Auf der CES 2026 kündigte LEGO die größte Änderung seines Systems seit fast 50 Jahren an. Die LEGO Smart Play-Plattform wurde entwickelt, um Bausteine ohne den Einsatz von Bildschirmen und klassischen digitalen Schnittstellen zum Leben zu erwecken.
Für Technikfans ist dies eine spannende Innovation. Für die Abfallentsorgungsbranche ein wichtiges Signal des Wandels, das die Frage aufwirft: Wie wird sich das auf den zukünftigen Strom von Elektro- und Elektronikschrott auswirken?

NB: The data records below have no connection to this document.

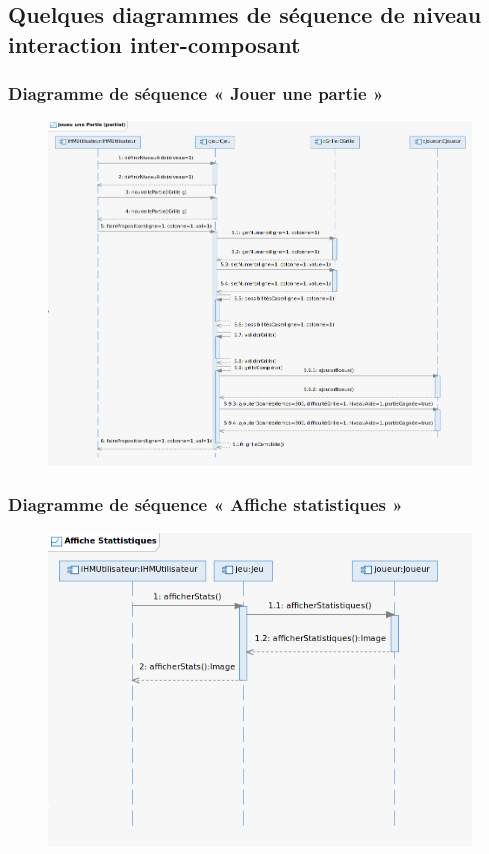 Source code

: \documentclass{beamer}
\begin{document}
\subsection{Quelques diagrammes de séquence de niveau interaction inter-composant}
\begin{frame}
  \frametitle{Diagramme de séquence « Jouer une partie »}
  \begin{figure}[h]
    \includegraphics[scale=0.275]{diagrammeSequence_01.png}
  \end{figure}
\end{frame}

\begin{frame}
  \frametitle{Diagramme de séquence « Affiche statistiques »}
  \begin{figure}[h]
    \includegraphics[scale=0.275]{diagrammeSequence_02.png}
  \end{figure}
\end{frame}
\end{document}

Der neue „Smart Brick“ behält die Form eines klassischen 2x4-Bausteins bei, im Inneren befindet sich jedoch fortschrittliche Elektronik:
• Mikroprozessor
• Beschleunigungsmesser
• Licht- und Schallsensoren
• Akku mit kabelloser Aufladung
Steine können miteinander kommunizieren, auf Bewegungen reagieren und Geräusche von sich geben. Das heißt, ein herkömmliches Kunststoffprodukt wird gleichzeitig zu einem elektronischen Gerät.
Aus der Sicht der EUSR-Gesetzgebung ist der Fall klar. In die Elektronik integriertes Spielzeug gilt als gebrauchte Elektro- und Elektronikgeräte.
Es wird nicht möglich sein, einen solchen Block in Plastik oder in gemischten Abfällen zu entsorgen. Der gebrauchte Smart Brick muss dem Elektroschrottsammelsystem zugeführt werden. Wenn Sie es in einen normalen Mülleimer werfen, kann dies zu administrativen Sanktionen führen.
Klassische LEGO-Steine bestehen aus ABS, einem Material, das langlebig und von hoher Qualität ist, aber angemessene Verarbeitungsbedingungen erfordert. Das Hinzufügen von Mikrochips, Drähten und Batterien erschwert den Wiederherstellungsprozess erheblich.
Das Recycling eines solchen Produkts erfordert:
• Demontage oder mechanische Trennung
• Trennung von Kunststoff von Metallen und elektronischen Komponenten
• sicheres Batteriemanagement
Dies bedeutet einen komplexeren technologischen Prozess und höhere Verarbeitungskosten.
Einer der größten Vorteile von LEGO ist die generationenübergreifende Kompatibilität. Steine aus den 70ern passen immer noch in moderne Sets. Die in Smart Brick eingebaute Elektronik wirft jedoch die Frage nach ihrer Lebensdauer auf.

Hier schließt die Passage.